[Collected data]
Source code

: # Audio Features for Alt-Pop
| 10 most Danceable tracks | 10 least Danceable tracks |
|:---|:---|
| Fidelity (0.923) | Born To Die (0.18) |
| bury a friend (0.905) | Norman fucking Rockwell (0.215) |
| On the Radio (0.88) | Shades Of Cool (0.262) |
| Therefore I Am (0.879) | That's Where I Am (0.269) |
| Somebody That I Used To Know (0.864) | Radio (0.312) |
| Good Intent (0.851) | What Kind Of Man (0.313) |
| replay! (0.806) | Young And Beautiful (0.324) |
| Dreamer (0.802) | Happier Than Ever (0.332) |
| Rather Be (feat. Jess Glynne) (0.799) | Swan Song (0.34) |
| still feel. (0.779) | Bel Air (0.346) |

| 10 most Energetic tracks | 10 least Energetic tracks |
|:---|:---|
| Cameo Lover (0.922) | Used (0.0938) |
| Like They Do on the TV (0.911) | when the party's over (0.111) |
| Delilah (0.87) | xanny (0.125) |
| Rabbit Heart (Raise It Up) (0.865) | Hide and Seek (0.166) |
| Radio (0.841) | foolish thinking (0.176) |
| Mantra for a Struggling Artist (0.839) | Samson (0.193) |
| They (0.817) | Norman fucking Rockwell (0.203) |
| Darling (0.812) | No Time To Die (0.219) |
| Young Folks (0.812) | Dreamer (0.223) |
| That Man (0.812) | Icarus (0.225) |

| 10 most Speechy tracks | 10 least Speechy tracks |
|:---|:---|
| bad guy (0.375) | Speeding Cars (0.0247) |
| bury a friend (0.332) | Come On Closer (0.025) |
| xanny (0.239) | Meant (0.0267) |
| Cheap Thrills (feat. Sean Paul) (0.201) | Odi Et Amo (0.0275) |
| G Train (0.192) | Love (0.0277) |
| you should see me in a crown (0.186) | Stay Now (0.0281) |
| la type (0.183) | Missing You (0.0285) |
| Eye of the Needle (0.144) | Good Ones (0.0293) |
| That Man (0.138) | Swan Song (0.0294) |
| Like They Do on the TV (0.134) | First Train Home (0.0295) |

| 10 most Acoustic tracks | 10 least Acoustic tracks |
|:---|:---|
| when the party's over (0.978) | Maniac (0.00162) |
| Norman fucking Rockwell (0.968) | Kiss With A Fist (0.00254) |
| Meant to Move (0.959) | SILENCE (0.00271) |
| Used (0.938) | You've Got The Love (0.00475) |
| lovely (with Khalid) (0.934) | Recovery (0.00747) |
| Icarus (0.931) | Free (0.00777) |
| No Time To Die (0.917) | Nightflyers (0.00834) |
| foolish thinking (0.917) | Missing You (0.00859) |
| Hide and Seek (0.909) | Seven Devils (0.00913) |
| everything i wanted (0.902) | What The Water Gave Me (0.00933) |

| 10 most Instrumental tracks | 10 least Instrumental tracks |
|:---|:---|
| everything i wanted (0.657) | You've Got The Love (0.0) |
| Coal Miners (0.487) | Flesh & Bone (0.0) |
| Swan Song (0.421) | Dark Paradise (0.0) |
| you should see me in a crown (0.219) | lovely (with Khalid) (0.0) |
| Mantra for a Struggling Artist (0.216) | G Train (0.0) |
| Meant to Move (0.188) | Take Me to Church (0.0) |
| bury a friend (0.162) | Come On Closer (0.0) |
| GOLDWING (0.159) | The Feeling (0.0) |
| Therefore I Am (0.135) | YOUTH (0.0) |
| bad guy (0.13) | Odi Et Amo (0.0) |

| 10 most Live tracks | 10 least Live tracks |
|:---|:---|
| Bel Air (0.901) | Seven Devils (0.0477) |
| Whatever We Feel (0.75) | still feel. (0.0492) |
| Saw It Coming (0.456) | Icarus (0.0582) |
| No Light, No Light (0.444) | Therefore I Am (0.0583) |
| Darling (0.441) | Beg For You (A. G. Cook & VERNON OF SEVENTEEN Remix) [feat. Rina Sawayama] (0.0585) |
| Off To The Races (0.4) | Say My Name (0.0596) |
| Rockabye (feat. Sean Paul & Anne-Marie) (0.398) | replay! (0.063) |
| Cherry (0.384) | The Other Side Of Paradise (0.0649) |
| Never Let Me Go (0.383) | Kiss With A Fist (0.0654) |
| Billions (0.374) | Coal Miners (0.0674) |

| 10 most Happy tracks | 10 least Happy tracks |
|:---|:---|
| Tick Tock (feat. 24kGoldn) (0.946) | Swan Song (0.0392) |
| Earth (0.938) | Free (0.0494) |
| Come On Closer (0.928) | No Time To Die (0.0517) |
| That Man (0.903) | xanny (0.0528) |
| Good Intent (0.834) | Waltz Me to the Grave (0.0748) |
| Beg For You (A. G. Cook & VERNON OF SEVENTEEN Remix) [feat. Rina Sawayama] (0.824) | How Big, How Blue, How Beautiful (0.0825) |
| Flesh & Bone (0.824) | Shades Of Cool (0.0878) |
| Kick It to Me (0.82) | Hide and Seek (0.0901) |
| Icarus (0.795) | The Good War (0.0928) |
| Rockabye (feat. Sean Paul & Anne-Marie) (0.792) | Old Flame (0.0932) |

* [How to complete this task]
Write each entry out again, exactly as it reads above.

* [Response]
Source code

: # Audio Features for Alt-Pop
| 10 most Danceable tracks | 10 least Danceable tracks |
|:---|:---|
| Fidelity (0.923) | Born To Die (0.18) |
| bury a friend (0.905) | Norman fucking Rockwell (0.215) |
| On the Radio (0.88) | Shades Of Cool (0.262) |
| Therefore I Am (0.879) | That's Where I Am (0.269) |
| Somebody That I Used To Know (0.864) | Radio (0.312) |
| Good Intent (0.851) | What Kind Of Man (0.313) |
| replay! (0.806) | Young And Beautiful (0.324) |
| Dreamer (0.802) | Happier Than Ever (0.332) |
| Rather Be (feat. Jess Glynne) (0.799) | Swan Song (0.34) |
| still feel. (0.779) | Bel Air (0.346) |

| 10 most Energetic tracks | 10 least Energetic tracks |
|:---|:---|
| Cameo Lover (0.922) | Used (0.0938) |
| Like They Do on the TV (0.911) | when the party's over (0.111) |
| Delilah (0.87) | xanny (0.125) |
| Rabbit Heart (Raise It Up) (0.865) | Hide and Seek (0.166) |
| Radio (0.841) | foolish thinking (0.176) |
| Mantra for a Struggling Artist (0.839) | Samson (0.193) |
| They (0.817) | Norman fucking Rockwell (0.203) |
| Darling (0.812) | No Time To Die (0.219) |
| Young Folks (0.812) | Dreamer (0.223) |
| That Man (0.812) | Icarus (0.225) |

| 10 most Speechy tracks | 10 least Speechy tracks |
|:---|:---|
| bad guy (0.375) | Speeding Cars (0.0247) |
| bury a friend (0.332) | Come On Closer (0.025) |
| xanny (0.239) | Meant (0.0267) |
| Cheap Thrills (feat. Sean Paul) (0.201) | Odi Et Amo (0.0275) |
| G Train (0.192) | Love (0.0277) |
| you should see me in a crown (0.186) | Stay Now (0.0281) |
| la type (0.183) | Missing You (0.0285) |
| Eye of the Needle (0.144) | Good Ones (0.0293) |
| That Man (0.138) | Swan Song (0.0294) |
| Like They Do on the TV (0.134) | First Train Home (0.0295) |

| 10 most Acoustic tracks | 10 least Acoustic tracks |
|:---|:---|
| when the party's over (0.978) | Maniac (0.00162) |
| Norman fucking Rockwell (0.968) | Kiss With A Fist (0.00254) |
| Meant to Move (0.959) | SILENCE (0.00271) |
| Used (0.938) | You've Got The Love (0.00475) |
| lovely (with Khalid) (0.934) | Recovery (0.00747) |
| Icarus (0.931) | Free (0.00777) |
| No Time To Die (0.917) | Nightflyers (0.00834) |
| foolish thinking (0.917) | Missing You (0.00859) |
| Hide and Seek (0.909) | Seven Devils (0.00913) |
| everything i wanted (0.902) | What The Water Gave Me (0.00933) |

| 10 most Instrumental tracks | 10 least Instrumental tracks |
|:---|:---|
| everything i wanted (0.657) | You've Got The Love (0.0) |
| Coal Miners (0.487) | Flesh & Bone (0.0) |
| Swan Song (0.421) | Dark Paradise (0.0) |
| you should see me in a crown (0.219) | lovely (with Khalid) (0.0) |
| Mantra for a Struggling Artist (0.216) | G Train (0.0) |
| Meant to Move (0.188) | Take Me to Church (0.0) |
| bury a friend (0.162) | Come On Closer (0.0) |
| GOLDWING (0.159) | The Feeling (0.0) |
| Therefore I Am (0.135) | YOUTH (0.0) |
| bad guy (0.13) | Odi Et Amo (0.0) |

| 10 most Live tracks | 10 least Live tracks |
|:---|:---|
| Bel Air (0.901) | Seven Devils (0.0477) |
| Whatever We Feel (0.75) | still feel. (0.0492) |
| Saw It Coming (0.456) | Icarus (0.0582) |
| No Light, No Light (0.444) | Therefore I Am (0.0583) |
| Darling (0.441) | Beg For You (A. G. Cook & VERNON OF SEVENTEEN Remix) [feat. Rina Sawayama] (0.0585) |
| Off To The Races (0.4) | Say My Name (0.0596) |
| Rockabye (feat. Sean Paul & Anne-Marie) (0.398) | replay! (0.063) |
| Cherry (0.384) | The Other Side Of Paradise (0.0649) |
| Never Let Me Go (0.383) | Kiss With A Fist (0.0654) |
| Billions (0.374) | Coal Miners (0.0674) |

| 10 most Happy tracks | 10 least Happy tracks |
|:---|:---|
| Tick Tock (feat. 24kGoldn) (0.946) | Swan Song (0.0392) |
| Earth (0.938) | Free (0.0494) |
| Come On Closer (0.928) | No Time To Die (0.0517) |
| That Man (0.903) | xanny (0.0528) |
| Good Intent (0.834) | Waltz Me to the Grave (0.0748) |
| Beg For You (A. G. Cook & VERNON OF SEVENTEEN Remix) [feat. Rina Sawayama] (0.824) | How Big, How Blue, How Beautiful (0.0825) |
| Flesh & Bone (0.824) | Shades Of Cool (0.0878) |
| Kick It to Me (0.82) | Hide and Seek (0.0901) |
| Icarus (0.795) | The Good War (0.0928) |
| Rockabye (feat. Sean Paul & Anne-Marie) (0.792) | Old Flame (0.0932) |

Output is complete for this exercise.